The continental answer, the one humming in Brantner’s sentence, runs: freedom arises in the community and belongs to the ‘we’. The Anglo-American answer runs: freedom arises in the individual and is protected by the community. Both answers are philosophically defensible, both have a tradition, both produce consequences — for legal systems, for social policy, for the question of what the state may do and what it may not.
What Brantner does not say
What she does not say: this divide did not arise in America. America inherited it. Nor did it arise in the English Glorious Revolution of 1689, nor in Magna Carta in 1215, nor in the twelfth century under Henry II, who systematised the building of the Common Law. It reaches back into a layer that lies further down — into the question of how deeply Western Europe was Romanised, and which parts escaped Romanisation.
When Brantner stands where she can say this was never the European idea of freedom, she stands in a place that genuinely never took that idea up. But the reasons lie far before Hannah Arendt, far before Hegel and Rousseau, far before the Peace of Augsburg. They lie in an institutional layer from the fifth century — from the years when the last Roman troops left Britain while the Romanised administration in Gaul simply carried on.
The larger picture
You might think this a quarrel for the philosophy seminar. It is the opposite. The same dividing line that runs through Brantner’s sentence runs through the most concrete politics of the present — through the question of who regulates the digital age, and on what principle.

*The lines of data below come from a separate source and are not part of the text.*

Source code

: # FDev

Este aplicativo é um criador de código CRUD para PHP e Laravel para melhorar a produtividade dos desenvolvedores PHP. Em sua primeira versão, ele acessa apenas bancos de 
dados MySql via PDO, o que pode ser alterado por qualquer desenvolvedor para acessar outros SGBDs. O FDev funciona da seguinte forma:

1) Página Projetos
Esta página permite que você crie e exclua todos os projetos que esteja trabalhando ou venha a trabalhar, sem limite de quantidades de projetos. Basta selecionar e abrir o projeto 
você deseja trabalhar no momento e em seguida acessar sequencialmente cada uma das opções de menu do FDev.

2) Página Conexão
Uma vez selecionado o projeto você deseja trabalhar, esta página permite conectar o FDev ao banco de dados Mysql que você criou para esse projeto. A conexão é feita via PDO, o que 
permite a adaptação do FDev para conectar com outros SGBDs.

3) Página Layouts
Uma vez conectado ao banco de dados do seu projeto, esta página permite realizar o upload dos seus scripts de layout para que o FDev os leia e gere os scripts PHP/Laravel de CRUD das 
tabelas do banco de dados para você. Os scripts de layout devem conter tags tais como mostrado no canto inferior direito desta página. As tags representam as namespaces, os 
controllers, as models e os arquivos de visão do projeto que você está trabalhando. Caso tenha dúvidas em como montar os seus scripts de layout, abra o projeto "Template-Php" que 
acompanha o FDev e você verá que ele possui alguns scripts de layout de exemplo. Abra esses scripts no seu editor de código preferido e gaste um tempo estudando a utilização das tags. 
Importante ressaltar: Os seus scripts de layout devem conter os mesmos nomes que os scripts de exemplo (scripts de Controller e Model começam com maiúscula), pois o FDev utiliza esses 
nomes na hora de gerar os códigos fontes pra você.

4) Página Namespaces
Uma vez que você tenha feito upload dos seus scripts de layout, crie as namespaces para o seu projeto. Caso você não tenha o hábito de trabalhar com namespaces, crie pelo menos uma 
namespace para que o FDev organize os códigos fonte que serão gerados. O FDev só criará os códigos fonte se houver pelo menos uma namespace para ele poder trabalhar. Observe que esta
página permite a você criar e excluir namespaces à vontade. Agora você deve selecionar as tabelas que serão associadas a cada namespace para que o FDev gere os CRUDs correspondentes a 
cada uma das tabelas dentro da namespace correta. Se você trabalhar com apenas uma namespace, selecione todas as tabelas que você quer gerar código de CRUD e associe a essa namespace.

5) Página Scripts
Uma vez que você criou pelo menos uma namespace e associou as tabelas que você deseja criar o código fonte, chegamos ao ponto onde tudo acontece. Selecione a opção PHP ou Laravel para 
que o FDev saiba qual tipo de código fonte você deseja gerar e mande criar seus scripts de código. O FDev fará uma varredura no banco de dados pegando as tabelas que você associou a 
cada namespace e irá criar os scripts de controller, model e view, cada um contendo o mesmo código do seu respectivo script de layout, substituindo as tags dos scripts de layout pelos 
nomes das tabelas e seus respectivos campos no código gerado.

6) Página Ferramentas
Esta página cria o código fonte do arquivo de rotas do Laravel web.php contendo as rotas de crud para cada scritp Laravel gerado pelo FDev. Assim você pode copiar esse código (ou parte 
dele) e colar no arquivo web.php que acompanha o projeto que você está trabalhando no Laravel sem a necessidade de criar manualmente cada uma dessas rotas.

Brussels regulates pre-emptively. The General Data Protection Regulation of 2018, the Digital Services Act and the Digital Markets Act of 2022, the AI Act of 2024 — all set rules before a technology has established itself, to minimise the risks to society in advance. The guiding idea is written expressly into the European treaties: the precautionary principle, Article 191 of the Treaty on the Functioning of the European Union. When in doubt, secure first. Brussels means to set standards before reality forces them — and it succeeds often enough that people speak of a ‘Brussels effect’: whoever wants to sell in Europe adopts the European rules, and they become the global benchmark.
Washington regulates the other way round. The American default lets private actors move first and steps in when a concrete harm appears in the market — reactive, case by case, after the fact. When in doubt, permit first. That the AI wave of recent years arose almost entirely in the United States and in China, and barely in Europe, has many causes; but one of them is this basic stance. Europe, meanwhile, writes compliance procedures for models built elsewhere — rather like drawing up strict house rules for a flat that someone else has rented.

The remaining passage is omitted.